Phase ordering is now:
1. Flip /healthz/ready to 503 and sleep SHUTDOWN_PRE_DRAIN_SECS (default
10s). During this window the kubelet sees the failing probe and the
Service controller removes the pod from the EndpointSlice, so the GCLB
stops routing new HTTP and new NIP-46 subscriptions to us before we
stop accepting.
2. Tell axum to stop accepting and wait up to SHUTDOWN_HTTP_DRAIN_SECS
(default 45s) for in-flight HTTP requests to finish.
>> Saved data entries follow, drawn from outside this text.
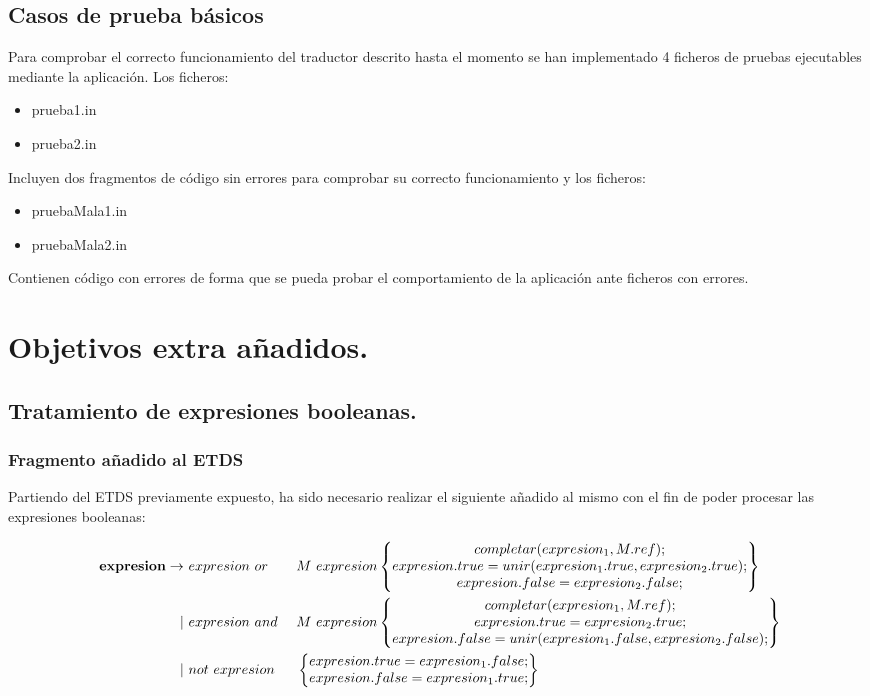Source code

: \documentclass[12pt,a4paper,landscape]{article}
\theoremstyle{mytheor}
\begin{document}
\subsection{Casos de prueba básicos}
Para comprobar el correcto funcionamiento del traductor descrito hasta el momento se han implementado 4 ficheros de pruebas ejecutables mediante la aplicación. Los ficheros:
\begin{itemize}
\item prueba1.in
\item prueba2.in
\end{itemize}
Incluyen dos fragmentos de código sin errores para comprobar su correcto funcionamiento y los ficheros:
\begin{itemize}
\item pruebaMala1.in
\item pruebaMala2.in
\end{itemize}
Contienen código con errores de forma que se pueda probar el comportamiento de la aplicación ante ficheros con errores.


\section{Objetivos extra añadidos.}
\subsection{Tratamiento de expresiones booleanas.}
\subsubsection{Fragmento añadido al ETDS}
Partiendo del ETDS previamente expuesto, ha sido necesario realizar el siguiente añadido al mismo con el fin de poder procesar las expresiones booleanas:
\begin{center}
     \begin{alignat*}{2}
     \text{  \textbf{expresion}} \to\ &  expresion\ or && M\ expresion \begin{Bmatrix} completar(expresion_1, M.ref);\\ expresion.true=unir(expresion_1.true, expresion_2.true); \\  expresion.false=expresion_2.false;\end{Bmatrix} \\
      |\ & expresion\ and\ && M\ expresion  \begin{Bmatrix} completar(expresion_1, M.ref);\\ expresion.true=expresion_2.true; \\  expresion.false=unir(expresion_1.false, expresion_2.false);\end{Bmatrix}\\
      |\ & not\ expresion && \begin{Bmatrix} expresion.true=expresion_1.false; \\  expresion.false=expresion_1.true;\end{Bmatrix}
      \end{alignat*}
\end{center}
\end{document}
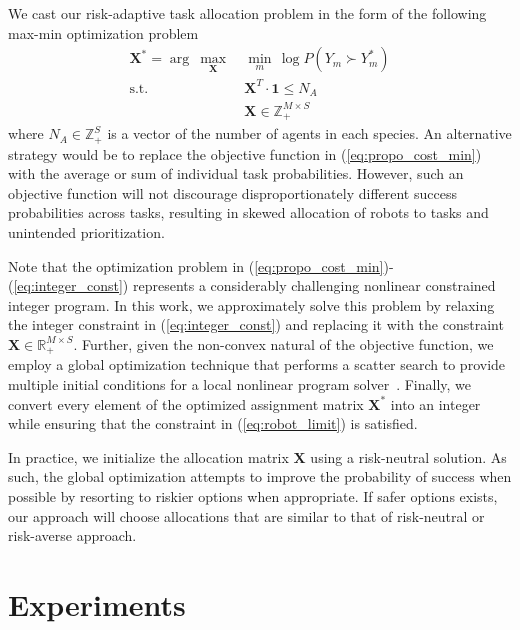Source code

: \documentclass[letterpaper, 10 pt, conference]{ieeeconf}  %
\begin{document}
We cast our risk-adaptive task allocation problem in the form of the following max-min optimization problem
\begin{align}
    \bm{X}^* = \arg\ \max_{\bm{X}} &\ \min_{m} \, \log P(Y_m \succ Y^*_m) \label{eq:propo_cost_min} \\
    \mathrm{s.t.} &\ \bm{X}^T \cdot \bm{1} \leq N_A \label{eq:robot_limit} \\
    &\ \bm{X} \in \mathbb{Z}_+^{M \times S} \label{eq:integer_const}
\end{align}
where $N_A \in \mathbb{Z}_+^S$ is a vector of the number of agents in each species. An alternative strategy would be to replace the objective function in (\ref{eq:propo_cost_min}) with the average or sum of individual task probabilities. However, such an objective function will not discourage disproportionately different success probabilities across tasks, resulting in skewed allocation of robots to tasks and unintended prioritization.

Note that the optimization problem in (\ref{eq:propo_cost_min})-(\ref{eq:integer_const}) represents a considerably challenging nonlinear constrained integer program. In this work, we approximately solve this problem by relaxing the integer constraint in (\ref{eq:integer_const}) and replacing it with the constraint $\bm{X} \in \mathbb{R}_+^{M \times S}$. Further, given the non-convex natural of the objective function, we employ a global optimization technique that performs a scatter search to provide multiple initial conditions for a local nonlinear program solver~\cite{ugray2007scatter}. Finally, we convert every element of the optimized assignment matrix $\bm{X}^*$ into an integer while ensuring that the constraint in (\ref{eq:robot_limit}) is satisfied.

In practice, we initialize the allocation matrix $\bm{X}$ using a risk-neutral solution. As such, the global optimization attempts to improve the probability of success when possible by resorting to riskier options when appropriate. If safer options exists, our approach will choose allocations that are similar to that of risk-neutral or risk-averse approach.

\section{Experiments}
\end{document}
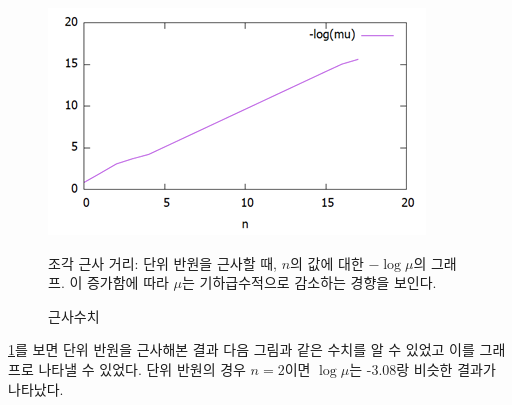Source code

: \documentclass{gshs_thesis}
\theoremstyle{theorem}
\theoremstyle{lemma}
\theoremstyle{definition}
\begin{document}
\begin{figure}[h] 
	\centering
	\includegraphics[width=.4\textwidth]{image/BCerror}
	\caption{근사수치} 
	\label{fig:sp}
	\raggedright
	\small 조각 근사 거리: 단위 반원을 근사할 때, $n$의 값에 대한 $-\log\mu$의 그래프. 이 증가함에 따라 $\mu$는 기하급수적으로 감소하는 경향을 보인다. 
\end{figure}
\cref{fig:sp}를 보면 단위 반원을 근사해본 결과 다음 그림과 같은 수치를 알 수 있었고 이를 그래프로 나타낼 수 있었다.
단위 반원의 경우 $n=2$이면 $\log\mu$는 -3.08랑 비슷한 결과가 나타났다.
\end{document}
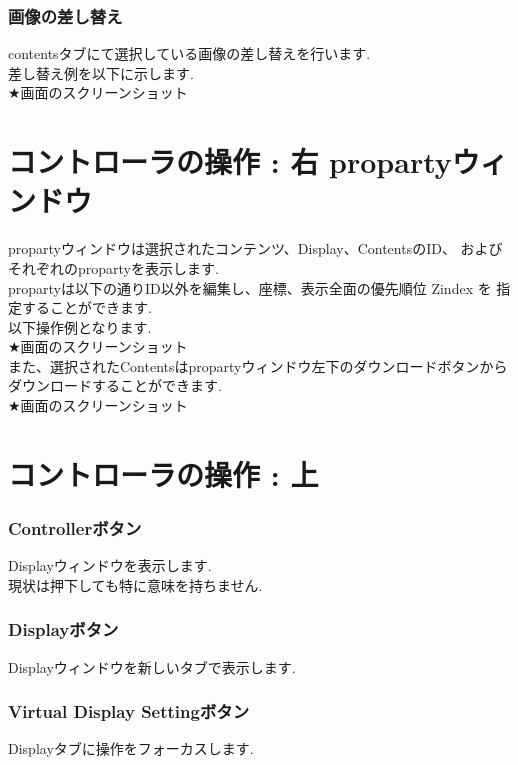 \documentclass[a4paper,10pt,oneside]{jsbook}
\begin{document}
\subsection{画像の差し替え}
contentsタブにて選択している画像の差し替えを行います.\\
差し替え例を以下に示します.\\
★画面のスクリーンショット\\


\chapter{コントローラの操作 : 右 propartyウィンドウ }

propartyウィンドウは選択されたコンテンツ、Display、ContentsのID、
およびそれぞれのpropartyを表示します.\\

propartyは以下の通りID以外を編集し、座標、表示全面の優先順位 Zindex を
指定することができます.\\
以下操作例となります.\\

★画面のスクリーンショット\\


また、選択されたContentsはpropartyウィンドウ左下のダウンロードボタンから
ダウンロードすることができます.\\

★画面のスクリーンショット\\


\chapter{コントローラの操作 : 上}
\subsection{Controllerボタン}
Displayウィンドウを表示します.\\
現状は押下しても特に意味を持ちません.\\

\subsection{Displayボタン}
Displayウィンドウを新しいタブで表示します.\\


\subsection{Virtual Display Settingボタン}
Displayタブに操作をフォーカスします.\\
\end{document}
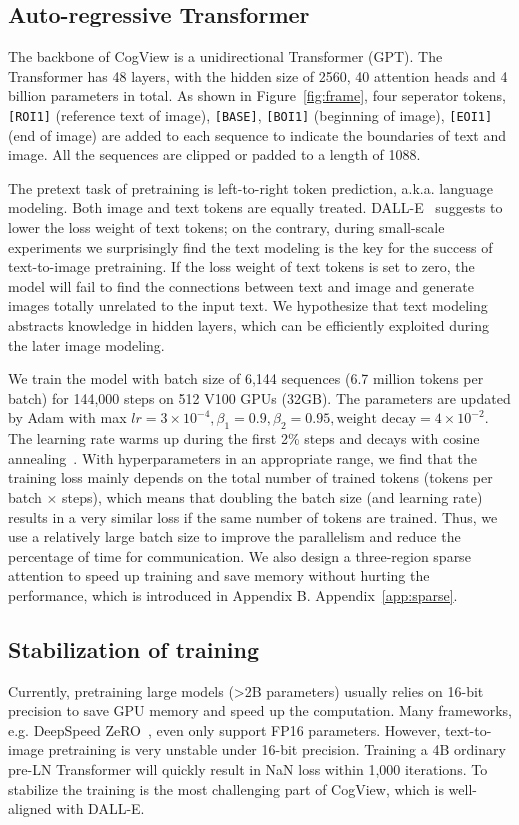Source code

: \subsection{Auto-regressive Transformer}

The backbone of CogView is a unidirectional Transformer (GPT). The Transformer has 48 layers, with the hidden size of 2560, 40 attention heads and 4 billion parameters in total. As shown in Figure~\ref{fig:frame}, four seperator tokens, \texttt{[ROI1]} (reference text of image), \texttt{[BASE]}, \texttt{[BOI1]} (beginning of image), \texttt{[EOI1]} (end of image) are added to each sequence to indicate the boundaries of text and image. All the sequences are clipped or padded to a length of 1088.

The pretext task of pretraining is left-to-right token prediction, a.k.a. language modeling. Both image and text tokens are equally treated. DALL-E~\cite{ramesh2021zero} suggests to lower the loss weight of text tokens; on the contrary, during small-scale experiments we surprisingly find the text modeling is the key for the success of text-to-image pretraining. If the loss weight of text tokens is set to zero, the model will fail to find the connections between text and image and generate images totally unrelated to the input text. We hypothesize that text modeling abstracts knowledge in hidden layers, which can be efficiently exploited during the later image modeling. 

We train the model with batch size of 6,144 sequences (6.7 million tokens per batch) for 144,000 steps on 512 V100 GPUs (32GB). The parameters are updated by Adam with max 
$lr=3\times 10^{-4}, \beta_1=0.9, \beta_2=0.95, \text{weight decay}=4\times 10^{-2}$. The learning rate warms up during the first 2\% steps and decays with cosine annealing~\cite{loshchilov2016sgdr}. With hyperparameters in an appropriate range, we find that the training loss mainly depends on the total number of trained tokens (tokens per batch $\times$ steps), which means that doubling the batch size (and learning rate) results in a very similar loss if the same number of tokens are trained. Thus, we use a relatively large batch size to improve the parallelism and reduce the percentage of time for communication. We also design a three-region sparse attention to speed up training and save memory without hurting the performance, which is introduced in \ifblind Appendix B. \else Appendix~\ref{app:sparse}.\fi

\subsection{Stabilization of training}\label{sec:stable}
Currently, pretraining large models (>2B parameters) usually relies on 16-bit precision to save GPU memory and speed up the computation. Many frameworks, e.g. DeepSpeed ZeRO~\cite{rasley2020deepspeed}, even only support FP16 parameters. However, text-to-image pretraining is very unstable under 16-bit precision. Training a 4B ordinary pre-LN Transformer will quickly result in NaN loss within 1,000 iterations. To stabilize the training is the most challenging part of CogView, which is well-aligned with DALL-E.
3. Tear down the nostr_sdk Client (stops signer.run() and the relay
worker loop, flushes in-flight sign responses back to clients) and
wait up to SHUTDOWN_SIGNER_DRAIN_SECS (default 10s) for tracked
background tasks. This is the key fix: previously client.shutdown()
ran BEFORE the drain waits, so any in-flight NIP-46 request in the
relay queue lost its WebSocket back to the requesting client.
4. Close the DB pool.
The three windows are env-var-tunable so the iac repo can adjust them
without a rebuild. Sum of defaults (65s) plus DB/tracing teardown headroom
fits inside a terminationGracePeriodSeconds of 75s. The iac-side PR bumps
grace accordingly.
Covered by 6 new unit tests:
- parse_shutdown_timings defaults / overrides / zero-is-valid /
invalid-falls-back-to-default
- pre_drain_pause flips the readiness flag BEFORE sleeping
(tokio::time pause + advance, deterministic)
- pre_drain_pause with zero duration returns immediately
Doc references for the design choices:
- K8s HPA v2 behavior defaults (Percent 100/15s + Pods 4/15s, scaleDown
stabilizationWindowSeconds: 300). HPA tune itself lands in the iac
PR, but the phase budgets here are sized against the iac PR's
terminationGracePeriodSeconds bump to 75s.
- Tokio graceful-shutdown topic
(https://tokio.rs/tokio/topics/shutdown) — three-part model (signal →
cancel → wait). Already followed by existing code via Notify +
TaskTracker; this change tightens phase ordering.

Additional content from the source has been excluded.